I also want to provide a coda about where the sathead is right now: happyplace. last week this time I was struggling just to tread water– but worked the multi-tiered approach to pulling up one’s own socks– a piece here, a piece there: a good long dogwalk into previously unexplored territory, paying of a couple of bills, some situps, some reaching out to people network, a bit of tinkering at the play table– and wah-la, last night therapy was basically a brag session about how hard I rock.

it’s a rolly rolly rollercoaster, yknow? whiz bang. the view right now has some sunshine and a whiff of spring.

the tuesday that wouldn’t quit

whew. hello, wednesday, old buddy old pal.

yesterday was one looooooooooo-oooooooooo-ooooooooooong day. and I didn’t even move house or go to court or wait while a loved one had surgery or anything major. it was Just Plain Long. went like this:

1. alarm 4:45 a.m. ouch.– no, wait– this ouch is also contingent on the going out the night before, drinking, staying up too late– yeah, weird for a monday, but they happen. so, yeah, 4:45 a.m. was painful.

2. stumble around getting dressed, etcetera, which process involved accidentally throwing my laptop on the floor. fortunately, my hand was not actually that far from the ground, and it landed on the throw rug screen side down and, thank deities, did not die. I already had enough adrenalin going at that point to jumpstart a groggy elephant.

3. arrive at work building at 5:30 for agreed-upon 5:30 start time– and sit in the cold and dark for colleagues to arrive and do various things inside the building– depart at 6:00. small gr.


4. drive three hours for a business meeting in another state (meanwhile, have I mentioned that I punch a time clock? oh, don’t get me started). got to move out of the back seat and drive for a delightful hour or so– I tend to get carsick– not actually hurling, just green and evil-feeling. car companions work– they talk about work things, they talk to people on their blackberries (once a descent hour arrives), they send email messages on their blackberries– they work. and I? mainly I exist, just shy of evil-feeling.

5. have very good meeting, which involved the need for me to be quite on and lucid and sharp– was not nearly at the top of my game, but managed it, in the main.
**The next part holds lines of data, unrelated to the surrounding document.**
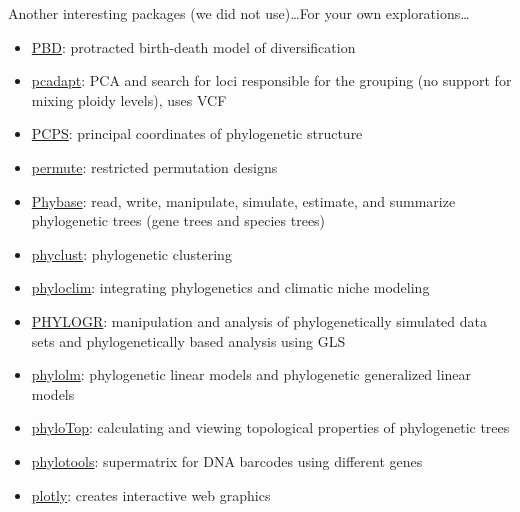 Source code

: \documentclass[compress, xelatex, 11pt, xcolor=svgnames, aspectratio=169,
	hyperref={
		bookmarks=true,
		unicode=true,
		colorlinks=true,
		pdftitle={Molecular data in R},
		plainpages=false,
		pdfauthor={Vojtech Zeisek},
		pdfsubject={Course about phylogeny and evolution in R},
		pdfcreator={XeLaTeX},
		pdfkeywords={R, evolution, phylogeny, molecular data},
		linkcolor=Crimson, %
		anchorcolor=Magenta, %
		citecolor=Magenta, %
		filecolor=Magenta, %
		menucolor=Magenta, %
		urlcolor=DodgerBlue, %
		},
	url={hyphens, lowtilde} %
	]{beamer}
\begin{document}
\begin{frame}[allowframebreaks]{Another interesting packages (we did not use)\ldots}{For your own explorations\ldots}
\begin{itemize}
		\item \href{https://CRAN.R-project.org/package=PBD}{PBD}: protracted birth-death model of diversification
		\item \href{https://CRAN.R-project.org/package=pcadapt}{pcadapt}: PCA and search for loci responsible for the grouping (no support for mixing ploidy levels), uses VCF
		\item \href{https://CRAN.R-project.org/package=PCPS}{PCPS}: principal coordinates of phylogenetic structure
		\item \href{https://CRAN.R-project.org/package=permute}{permute}: restricted permutation designs
		\item \href{https://github.com/lliu1871/phybase}{Phybase}: read, write, manipulate, simulate, estimate, and summarize phylogenetic trees (gene trees and species trees)
		\item \href{https://CRAN.R-project.org/package=phyclust}{phyclust}: phylogenetic clustering
		\item \href{https://CRAN.R-project.org/package=phyloclim}{phyloclim}: integrating phylogenetics and climatic niche modeling
		\item \href{https://CRAN.R-project.org/package=PHYLOGR}{PHYLOGR}: manipulation and analysis of phylogenetically simulated data sets and phylogenetically based analysis using GLS
		\item \href{https://CRAN.R-project.org/package=phylolm}{phylolm}: phylogenetic linear models and phylogenetic generalized linear models
		\item \href{https://CRAN.R-project.org/package=phyloTop}{phyloTop}: calculating and viewing topological properties of phylogenetic trees
		\item \href{https://CRAN.R-project.org/package=phylotools}{phylotools}: supermatrix for DNA barcodes using different genes
		\item \href{https://CRAN.R-project.org/package=plotly}{plotly}: creates interactive web graphics

\end{itemize}
\end{frame}
\end{document}
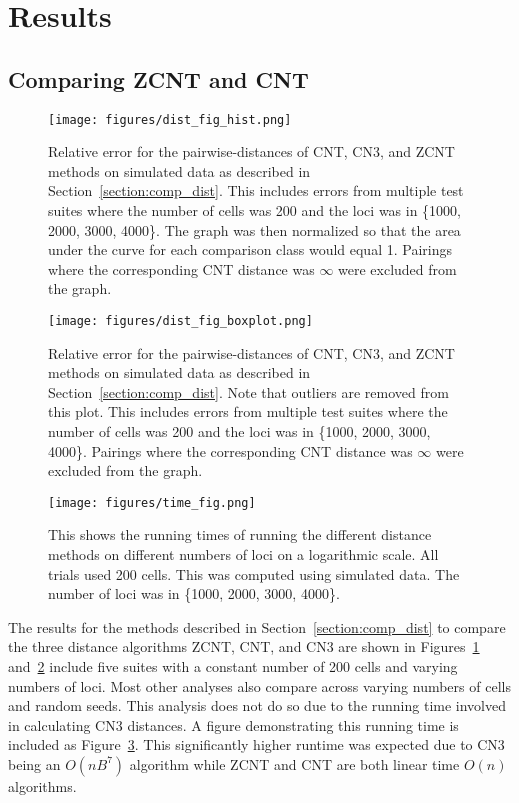 \section{Results}

\subsection{Comparing ZCNT and CNT}\label{section:comp_dist_res}

\begin{figure}[ht]
    \centering
    \texttt{[image: figures/dist\_fig\_hist.png]}
    \caption{Relative error for the pairwise-distances of CNT, CN3, and ZCNT methods on simulated data as described in Section~\ref{section:comp_dist}. This includes errors from multiple test suites where the number of cells was 200 and the loci was in \{1000, 2000, 3000, 4000\}. The graph was then normalized so that the area under the curve for each comparison class would equal 1. Pairings where the corresponding CNT distance was $\infty$ were excluded from the graph.}\label{fig:dist_figure_histogram}
\end{figure}

\begin{figure}[ht]
    \centering
    \texttt{[image: figures/dist\_fig\_boxplot.png]}
    \caption{Relative error for the pairwise-distances of CNT, CN3, and ZCNT methods on simulated data as described in Section~\ref{section:comp_dist}. Note that outliers are removed from this plot. This includes errors from multiple test suites where the number of cells was 200 and the loci was in \{1000, 2000, 3000, 4000\}. Pairings where the corresponding CNT distance was $\infty$ were excluded from the graph.}\label{fig:dist_fig_box}
\end{figure}

\begin{figure}[ht]
    \centering 
    \texttt{[image: figures/time\_fig.png]}
    \caption{This shows the running times of running the different distance methods on different numbers of loci on a logarithmic scale. All trials used 200 cells. This was computed using simulated data. The number of loci was in \{1000, 2000, 3000, 4000\}.}\label{fig:time_fig}
\end{figure} 

The results for the methods described in Section~\ref{section:comp_dist} to compare the three distance algorithms ZCNT, CNT, and CN3 are shown in Figures~\ref{fig:dist_figure_histogram} and~\ref{fig:dist_fig_box} include five suites with a constant number of 200 cells and varying numbers of loci. Most other analyses also compare across varying numbers of cells and random seeds. This analysis does not do so due to the running time involved in calculating CN3 distances. A figure demonstrating this running time is included as Figure~\ref{fig:time_fig}. This significantly higher runtime was expected due to CN3 being an $O(nB^7)$ algorithm while ZCNT and CNT are both linear time $O(n)$ algorithms. 

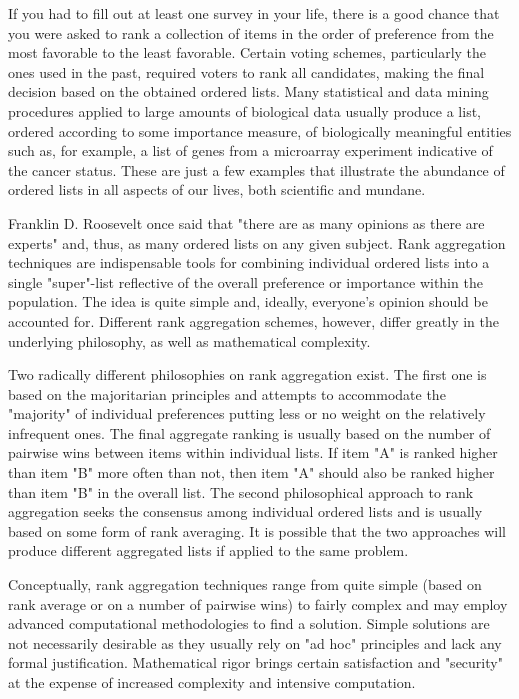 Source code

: \documentclass[11pt]{article}
\begin{document}
If you had to fill out at least one survey in your life, there is a 
good chance that you were asked to rank a collection of items in the 
order of preference from the most favorable to the least favorable. 
Certain voting schemes, particularly the ones used in the past, required 
voters to rank all candidates, making the final decision based on the 
obtained ordered lists. Many statistical and data mining procedures 
applied to large amounts of biological data usually produce a list, 
ordered according to some importance measure, of biologically 
meaningful entities such as, for example, a list of genes from a 
microarray experiment indicative of the cancer status. These are 
just a few examples that illustrate the abundance of ordered lists 
in all aspects of our lives, both scientific and mundane.

Franklin D. Roosevelt once said that "there are as many opinions as 
there are experts" and, thus, as many ordered lists on any given 
subject. Rank aggregation techniques are indispensable tools for 
combining individual ordered lists into a single "super"-list 
reflective of the overall preference or importance within the 
population. The idea is quite simple and, ideally, everyone's 
opinion should be accounted for. Different rank aggregation schemes, 
however, differ greatly in the underlying philosophy, as well as 
mathematical complexity.

Two radically different philosophies on rank aggregation exist. The 
first one is based on the majoritarian principles and attempts to accommodate the "majority" 
of individual preferences putting less or no weight on the relatively infrequent ones. The final 
aggregate ranking is usually based on the number of pairwise wins between 
items within individual lists. If item "A" is ranked higher than 
item "B" more often than not, then item "A" should also be ranked 
higher than item "B" in the overall list. The second philosophical 
approach to rank aggregation seeks the consensus among 
individual ordered lists and is usually based on some form of rank 
averaging. It is possible that the two approaches will produce 
different aggregated lists if applied to the same problem.

Conceptually, rank aggregation techniques range from quite simple 
(based on rank average or on a number of pairwise wins) to fairly 
complex and may employ advanced computational methodologies to find 
a solution. Simple solutions are not necessarily desirable as they 
usually rely on "ad hoc" principles and lack any formal 
justification. Mathematical rigor brings certain satisfaction and 
"security" at the expense of increased complexity and intensive 
computation.
\end{document}
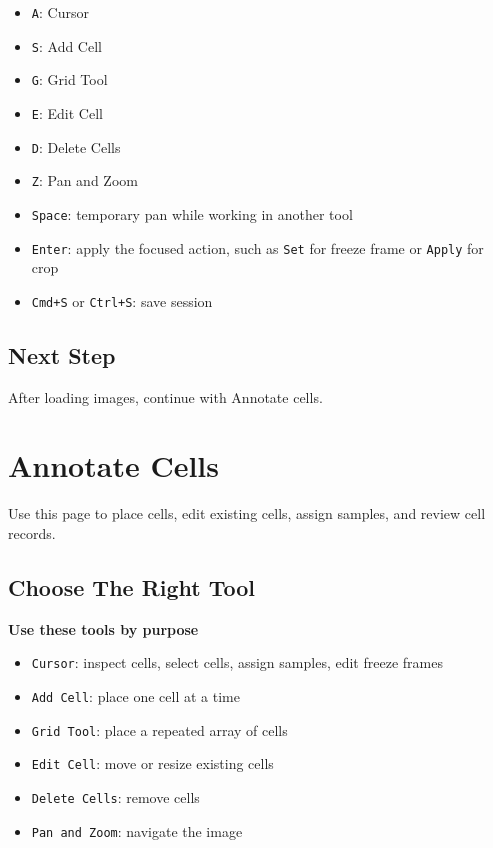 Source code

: \documentclass[
  9pt,
  letterpaper,
  oneside,
  open=any,
  DIV=15,
  parskip=half-,
  headings=big,
  numbers=noenddot
]{scrbook}
\newcommand{\manuallead}[1]{%
  \vspace{0.15em}%
  {\sffamily\bfseries\color{ManualBlue}#1}\par\nobreak\vspace{0.05em}%
}
\begin{document}
\begin{itemize}[leftmargin=*,itemsep=0.35em,topsep=0.4em]
\item \texttt{A}: Cursor
\item \texttt{S}: Add Cell
\item \texttt{G}: Grid Tool
\item \texttt{E}: Edit Cell
\item \texttt{D}: Delete Cells
\item \texttt{Z}: Pan and Zoom
\item \texttt{Space}: temporary pan while working in another tool
\item \texttt{Enter}: apply the focused action, such as \texttt{Set} for freeze frame or \texttt{Apply} for crop
\item \texttt{Cmd+S} or \texttt{Ctrl+S}: save session
\end{itemize}

\section{Next Step}

After loading images, continue with Annotate cells.


\chapter{Annotate Cells}

Use this page to place cells, edit existing cells, assign samples, and review cell records.


\section{Choose The Right Tool}

\manuallead{Use these tools by purpose}

\begin{itemize}[leftmargin=*,itemsep=0.35em,topsep=0.4em]
\item \texttt{Cursor}: inspect cells, select cells, assign samples, edit freeze frames
\item \texttt{Add Cell}: place one cell at a time
\item \texttt{Grid Tool}: place a repeated array of cells
\item \texttt{Edit Cell}: move or resize existing cells
\item \texttt{Delete Cells}: remove cells
\item \texttt{Pan and Zoom}: navigate the image
\end{itemize}
\end{document}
6. receive multiple facility tours– which would have been honestly fascinating (working in manufacturing is this incredible new learning process to me), if only I hadn’t felt like the bottom of the cat box. ooh and aah and manage note to run into any machinery and cause a whole rube goldberg type disaster.

7. return to car and ride three hours return in back seat while colleagues mainly continue to talk on and type into blackberries.
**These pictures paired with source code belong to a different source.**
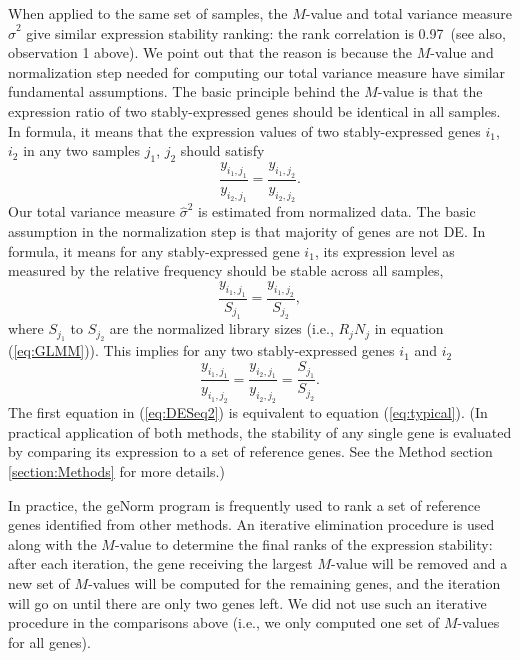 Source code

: \documentclass[letterpaper,12pt]{article}
\newcommand{\recallrankcorrelation}{0.97~}
\begin{document}
When applied to the same set of samples, the $M$-value and total variance
measure $\hat\sigma^2$ give similar expression stability ranking: the rank
correlation is \recallrankcorrelation (see also, observation 1 above).
We point out that the reason is because the $M$-value and normalization step
needed for computing our total variance measure have similar fundamental
assumptions. 
The basic principle
behind the $M$-value is that the expression ratio of two stably-expressed
genes should be identical in all samples. In formula, it means that the
expression values of two stably-expressed genes $i_1$, $i_2$ in any two samples $j_1$, $j_2$
should satisfy
\begin{equation}\label{eq:typical}
   \dfrac{y_{i_1, j_1}}{y_{i_2, j_1}} = \dfrac{y_{i_1, j_2}}{y_{i_2, j_2}}.
\end{equation} 
Our total variance measure $\hat\sigma^2$ is estimated from normalized data.
The basic assumption in the normalization step is that majority of genes are
not DE. In formula, it means for any stably-expressed gene $i_1$, its expression
level as measured by the relative frequency should be stable across all
samples,
\begin{equation}\label{eq:DESeq} 
    \frac{y_{i_1, j_1}}{S_{j_1}}= \dfrac{y_{i_1, j_2}}{S_{j_2}},
\end{equation}
where $S_{j_1}$ to $S_{j_2}$ are the normalized library sizes (i.e., $R_j N_j$ in equation (\ref{eq:GLMM})).
This implies for any two stably-expressed genes $i_1$ and $i_2$
\begin{equation}\label{eq:DESeq2} 
    \frac{y_{i_1, j_1}}{y_{i_1, j_2}} = \frac{y_{i_2, j_1}}{y_{i_2, j_2}} =
    \frac{S_{j_1}}{S_{j_2}}.
\end{equation}
The first equation in (\ref{eq:DESeq2}) is equivalent to equation
(\ref{eq:typical}). (In practical application of both methods, the stability
of any single gene is evaluated by comparing its expression to a set of
reference genes. See the Method section \ref{section:Methods} for more details.)

In practice, the geNorm program \citep{vandesompele2002accurate} is frequently
used to rank a set of reference genes identified from other methods.  An
iterative elimination procedure is used along with the $M$-value to determine
the final ranks of the expression stability:  after each iteration, the gene
receiving the largest $M$-value will be removed and a new set of $M$-values
will be computed for the remaining genes, and the iteration will go on until
there are only two genes left.  We did not use such an iterative procedure in
the comparisons above (i.e., we only computed one set of $M$-values for all
genes). 
\end{document}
8. did I mention the daylong headache?

9. nausea.

10. arrive back at work parking lot just prior to closing time– don’t even step inside, just get in car, drive home, planning to nap.

11. get in bed, in utter delight– and then lie there, unable to sleep because I am actually too tired, for an hour or so.

12. get up and walk the poor desperate dog.

13. return– do various unuseful things in a fugue state, still unable to sleep.

14. start watching grey’s anatomy episodes on dvd and become unable to quit clicking forward to the next one as each ends. those cliffhangers! they getcha. finally, in exhausted self-disgust, eject the disk in the middle of an episode– at 1:30 in the morning.

15. go to sleep.

I think

vanilla sky was a good moment for tom cruise. when he was with penelope cruz on the world promotional circuit for the film. when it was cruise and cruz. when he was pre-really-super-crazy. just flirting with it.

ISO partner

just so we’re clear: navelgazer’s getting back into the dating game, once again. it’s time.

and time to start drafting a new personal ad for CL (seeing as how I was somehow dumb and neglected to forward myself copies of the old ones, gr. well, anyway– a fresh start is probably appropriate).

so this is one of my current writing projects.

another one is an RFP for work website redesign.

I leave it to my reader to determine which writing project is more fun.

I <3 beans & bagels

just had coffee and treats and million-mile-an-hour catchup conversation with een there.